The roses are describing the large red swelling of the lymph nodes.

The posies refer to the fact that many people believed that there was a large cloud of miasmas, infected air that would make you sick if you breathed it in; the posies had a pleasant smell that was supposed to hold the infected air away.

Before death, a person would experience a violent coughing fit after which death moved in to claim his victim.

Many people were too weak to get to the coughing part and they would suffer a much quicker and more merciful death.

This is an urban myth, or an old wives tale that refuses to die.

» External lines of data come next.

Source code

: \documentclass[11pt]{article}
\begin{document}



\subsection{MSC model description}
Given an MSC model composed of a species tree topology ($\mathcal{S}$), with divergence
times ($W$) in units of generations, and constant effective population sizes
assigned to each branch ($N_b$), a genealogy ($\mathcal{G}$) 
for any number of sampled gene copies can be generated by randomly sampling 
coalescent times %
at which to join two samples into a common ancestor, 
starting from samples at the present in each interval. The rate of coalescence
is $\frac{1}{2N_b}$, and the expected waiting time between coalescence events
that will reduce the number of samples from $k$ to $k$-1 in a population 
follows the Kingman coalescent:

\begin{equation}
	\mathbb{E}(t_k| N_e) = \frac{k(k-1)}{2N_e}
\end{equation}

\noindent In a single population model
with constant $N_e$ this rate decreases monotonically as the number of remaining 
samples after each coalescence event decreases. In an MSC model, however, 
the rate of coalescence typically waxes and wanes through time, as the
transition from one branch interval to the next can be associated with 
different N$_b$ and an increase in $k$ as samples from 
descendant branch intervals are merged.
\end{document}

Ring a Ring o' Roses is a nursery rhyme or folksong and playground singing game. It first appeared in print in 1881, but it is reported that a version was already being sung to the current tune in the 1790s.
Many have associated the poem with the Great Plague of London in 1665, or with earlier outbreaks of Bubonic Plague in England. Interpreters of the rhyme before World War II make no mention of this, by 1951, however, it seems to have become well established as a theory for the form of the rhyme that had become standard in Britain.

But folklore scholars regard the theory as baseless for several reasons,

1. the late appearance of the explanation means that it has no tradition, only the value of its content,
2. the symptoms described do not fit especially well with the Great Plague,
3. the great variety of forms make it unlikely that the modern form is the most ancient one, and the words on which the interpretation are based are not found in many of the earliest records of the rhyme,
4. European and 19th century versions of the rhyme suggest that this 'fall' was not a literal falling down, but a curtsy or other form of bending movement that was common in other dramatic singing games.